■ **GOAL OF THE EXERCISE**:
Could you repeat, exactly and with no pictures, only the lines from the start of the records through the line containing "- 👁️ [GoldenEye](https://github.com/oskardudycz/GoldenEye)"?

BEGIN EXTRACTED MATERIAL

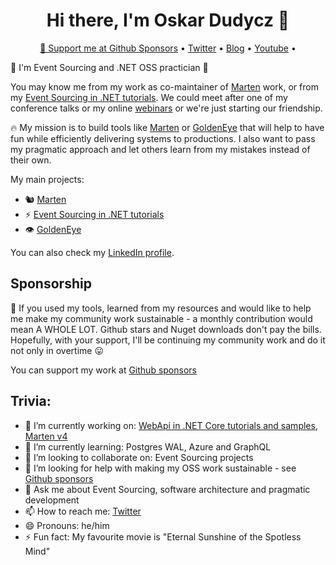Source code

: <h1 align="center">Hi there, I'm Oskar Dudycz 👋</h1>

<p align="center">
  <a href="https://github.com/sponsors/oskardudycz">💖 Support me at Github Sponsors</a> •
  <a href="https://twitter.com/oskar_at_net">Twitter</a> •
  <a href="http://oskar-dudycz.pl/">Blog</a> •
  <a href="https://www.youtube.com/channel/UC3M4_OgJS4lvZHVDzkOlxIg">Youtube</a> •
  <br />
</p>

👋 I'm Event Sourcing and .NET OSS practician 👷

You may know me from my work as co-maintainer of [Marten](https://martendb.io/) work, or from my [Event Sourcing in .NET tutorials](https://github.com/oskardudycz/EventSourcing.NetCore). We could meet after one of my conference talks or my online [webinars](https://www.youtube.com/watch?v=wNrH5dK1m0I&list=PLw-VZz_H4iio9b_NrH25gPKjr2MAS2YgC) or we're just starting our friendship.

🔥 My mission is to build tools like [Marten](https://martendb.io/) or [GoldenEye](https://github.com/oskardudycz/GoldenEye) that will help to have fun while efficiently delivering systems to productions. I also want to pass my pragmatic approach and let others learn from my mistakes instead of their own.

My main projects:
- 🐿️ [Marten](https://martendb.io/)
- ⚡ [Event Sourcing in .NET tutorials](https://github.com/oskardudycz/EventSourcing.NetCore)
- 👁️ [GoldenEye](https://github.com/oskardudycz/GoldenEye)

You can also check my [LinkedIn profile](https://www.linkedin.com/in/oskardudycz/).

## Sponsorship

🙏 If you used my tools, learned from my resources and would like to help me make my community work sustainable - a monthly contribution would mean A WHOLE LOT. Github stars and Nuget downloads don't pay the bills. Hopefully, with your support, I'll be continuing my community work and do it not only in overtime 😛

You can support my work at [Github sponsors](https://github.com/sponsors/oskardudycz)

## Trivia:
- 🔭 I’m currently working on: [WebApi in .NET Core tutorials and samples](https://github.com/oskardudycz/WebApiWith.NETCore), [Marten v4](https://github.com/JasperFx/marten/milestone/28)
- 🌱 I’m currently learning: Postgres WAL, Azure and GraphQL
- 👯 I’m looking to collaborate on: Event Sourcing projects
- 🤔 I’m looking for help with making my OSS work sustainable - see [Github sponsors](https://github.com/sponsors/oskardudycz)
- 💬 Ask me about Event Sourcing, software architecture and pragmatic development
- 📫 How to reach me: [Twitter](https://twitter.com/oskar_at_net)
- 😄 Pronouns: he/him
- ⚡ Fun fact: My favourite movie is "Eternal Sunshine of the Spotless Mind"
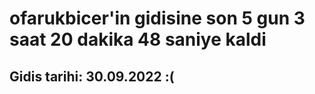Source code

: # ofarukbicer'in gidisine son 5 gun 3 saat 20 dakika 48 saniye kaldi

## Gidis tarihi: 30.09.2022 :(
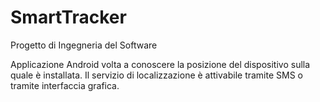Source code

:# SmartTracker
Progetto di Ingegneria del Software

Applicazione Android volta a conoscere la posizione del dispositivo sulla quale è installata.
Il servizio di localizzazione è attivabile tramite SMS o tramite interfaccia grafica.

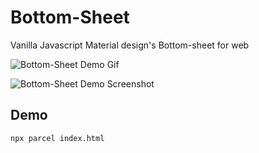 # Bottom-Sheet
Vanilla Javascript Material design's Bottom-sheet for web

![Bottom-Sheet Demo Gif](./assets/bottom-sheet-demo.gif)

![Bottom-Sheet Demo Screenshot](./assets/bottom-sheet-screenshot.png)

## Demo
`npx parcel index.html`
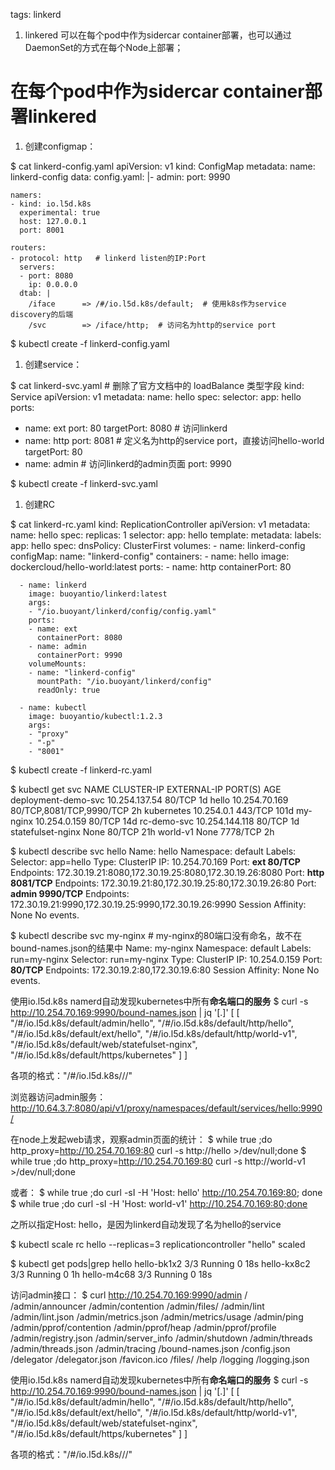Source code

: tags: linkerd

1. linkered 可以在每个pod中作为sidercar container部署，也可以通过DaemonSet的方式在每个Node上部署；

# 在每个pod中作为sidercar container部署linkered

1. 创建configmap：

$ cat linkerd-config.yaml
apiVersion: v1
kind: ConfigMap
metadata:
  name: linkerd-config
data:
  config.yaml: |-
    admin:
      port: 9990

    namers:
    - kind: io.l5d.k8s
      experimental: true
      host: 127.0.0.1
      port: 8001

    routers:
    - protocol: http   # linkerd listen的IP:Port
      servers:
      - port: 8080
        ip: 0.0.0.0
      dtab: |
        /iface      => /#/io.l5d.k8s/default;  # 使用k8s作为service discovery的后端
        /svc        => /iface/http;  # 访问名为http的service port

$ kubectl create -f linkerd-config.yaml

1. 创建service：

$ cat linkerd-svc.yaml # 删除了官方文档中的 loadBalance 类型字段
kind: Service
apiVersion: v1
metadata:
  name: hello
spec:
  selector:
    app: hello
  ports:
  - name: ext
    port: 80
    targetPort: 8080  # 访问linkerd
  - name: http
    port: 8081        # 定义名为http的service port，直接访问hello-world
    targetPort: 80
  - name: admin       # 访问linkerd的admin页面
    port: 9990

$ kubectl create -f linkerd-svc.yaml

1. 创建RC

$ cat linkerd-rc.yaml
kind: ReplicationController
apiVersion: v1
metadata:
  name: hello
spec:
  replicas: 1
  selector:
    app: hello
  template:
    metadata:
      labels:
        app: hello
    spec:
      dnsPolicy: ClusterFirst
      volumes:
      - name: linkerd-config
        configMap:
          name: "linkerd-config"
      containers:
      - name: hello
        image: dockercloud/hello-world:latest
        ports:
        - name: http
          containerPort: 80

      - name: linkerd
        image: buoyantio/linkerd:latest
        args:
        - "/io.buoyant/linkerd/config/config.yaml"
        ports:
        - name: ext
          containerPort: 8080
        - name: admin
          containerPort: 9990
        volumeMounts:
        - name: "linkerd-config"
          mountPath: "/io.buoyant/linkerd/config"
          readOnly: true

      - name: kubectl
        image: buoyantio/kubectl:1.2.3
        args:
        - "proxy"
        - "-p"
        - "8001"

$ kubectl create -f linkerd-rc.yaml

$ kubectl get svc
NAME                  CLUSTER-IP       EXTERNAL-IP   PORT(S)                    AGE
deployment-demo-svc   10.254.137.54    <none>        80/TCP                     1d
hello                 10.254.70.169    <none>        80/TCP,8081/TCP,9990/TCP   2h
kubernetes            10.254.0.1       <none>        443/TCP                    101d
my-nginx              10.254.0.159     <none>        80/TCP                     14d
rc-demo-svc           10.254.144.118   <none>        80/TCP                     1d
statefulset-nginx     None             <none>        80/TCP                     21h
world-v1              None             <none>        7778/TCP                   2h

$ kubectl describe svc hello
Name:                   hello
Namespace:              default
Labels:                 <none>
Selector:               app=hello
Type:                   ClusterIP
IP:                     10.254.70.169
Port:                   **ext     80/TCP**
Endpoints:              172.30.19.21:8080,172.30.19.25:8080,172.30.19.26:8080
Port:                   **http    8081/TCP**
Endpoints:              172.30.19.21:80,172.30.19.25:80,172.30.19.26:80
Port:                   **admin   9990/TCP**
Endpoints:              172.30.19.21:9990,172.30.19.25:9990,172.30.19.26:9990
Session Affinity:       None
No events.

$ kubectl describe svc my-nginx  # my-nginx的80端口没有命名，故不在bound-names.json的结果中
Name:                   my-nginx
Namespace:              default
Labels:                 run=my-nginx
Selector:               run=my-nginx
Type:                   ClusterIP
IP:                     10.254.0.159
Port:                  **<unset> 80/TCP**
Endpoints:              172.30.19.2:80,172.30.19.6:80
Session Affinity:       None
No events.


使用io.l5d.k8s namerd自动发现kubernetes中所有**命名端口的服务**
$ curl -s http://10.254.70.169:9990/bound-names.json | jq '[.]'
[
  [
    "/#/io.l5d.k8s/default/admin/hello",
    "/#/io.l5d.k8s/default/http/hello",
    "/#/io.l5d.k8s/default/ext/hello",
    "/#/io.l5d.k8s/default/http/world-v1",
    "/#/io.l5d.k8s/default/web/statefulset-nginx",
    "/#/io.l5d.k8s/default/https/kubernetes"
  ]
]

各项的格式："/#/io.l5d.k8s/<namespace>/<portName>/<svcName>"

浏览器访问admin服务：
    http://10.64.3.7:8080/api/v1/proxy/namespaces/default/services/hello:9990/

在node上发起web请求，观察admin页面的统计：
    $ while true ;do http_proxy=http://10.254.70.169:80 curl -s http://hello >/dev/null;done
    $ while true ;do http_proxy=http://10.254.70.169:80 curl -s http://world-v1 >/dev/null;done

或者：
    $ while true ;do curl -sI  -H 'Host: hello' http://10.254.70.169:80; done
    $ while true ;do curl -sI  -H 'Host: world-v1' http://10.254.70.169:80;done

之所以指定Host: hello，是因为linkerd自动发现了名为hello的service

$  kubectl scale rc hello --replicas=3
replicationcontroller "hello" scaled

$ kubectl get pods|grep hello
hello-bk1x2                        3/3       Running   0          18s
hello-kx8c2                        3/3       Running   0          1h
hello-m4c68                        3/3       Running   0          18s


访问admin接口：
$ curl http://10.254.70.169:9990/admin
/
/admin/announcer
/admin/contention
/admin/files/
/admin/lint
/admin/lint.json
/admin/metrics.json
/admin/metrics/usage
/admin/ping
/admin/pprof/contention
/admin/pprof/heap
/admin/pprof/profile
/admin/registry.json
/admin/server_info
/admin/shutdown
/admin/threads
/admin/threads.json
/admin/tracing
/bound-names.json
/config.json
/delegator
/delegator.json
/favicon.ico
/files/
/help
/logging
/logging.json




使用io.l5d.k8s namerd自动发现kubernetes中所有**命名端口的服务**
$ curl -s http://10.254.70.169:9990/bound-names.json | jq '[.]'
[
  [
    "/#/io.l5d.k8s/default/admin/hello",
    "/#/io.l5d.k8s/default/http/hello",
    "/#/io.l5d.k8s/default/ext/hello",
    "/#/io.l5d.k8s/default/http/world-v1",
    "/#/io.l5d.k8s/default/web/statefulset-nginx",
    "/#/io.l5d.k8s/default/https/kubernetes"
  ]
]

各项的格式："/#/io.l5d.k8s/<namespace>/<portName>/<svcName>"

END EXTRACTED MATERIAL

■ **ANSWER BOX**:
Source code

: <h1 align="center">Hi there, I'm Oskar Dudycz 👋</h1>

<p align="center">
  <a href="https://github.com/sponsors/oskardudycz">💖 Support me at Github Sponsors</a> •
  <a href="https://twitter.com/oskar_at_net">Twitter</a> •
  <a href="http://oskar-dudycz.pl/">Blog</a> •
  <a href="https://www.youtube.com/channel/UC3M4_OgJS4lvZHVDzkOlxIg">Youtube</a> •
  <br />
</p>

👋 I'm Event Sourcing and .NET OSS practician 👷

You may know me from my work as co-maintainer of [Marten](https://martendb.io/) work, or from my [Event Sourcing in .NET tutorials](https://github.com/oskardudycz/EventSourcing.NetCore). We could meet after one of my conference talks or my online [webinars](https://www.youtube.com/watch?v=wNrH5dK1m0I&list=PLw-VZz_H4iio9b_NrH25gPKjr2MAS2YgC) or we're just starting our friendship.

🔥 My mission is to build tools like [Marten](https://martendb.io/) or [GoldenEye](https://github.com/oskardudycz/GoldenEye) that will help to have fun while efficiently delivering systems to productions. I also want to pass my pragmatic approach and let others learn from my mistakes instead of their own.

My main projects:
- 🐿️ [Marten](https://martendb.io/)
- ⚡ [Event Sourcing in .NET tutorials](https://github.com/oskardudycz/EventSourcing.NetCore)
- 👁️ [GoldenEye](https://github.com/oskardudycz/GoldenEye)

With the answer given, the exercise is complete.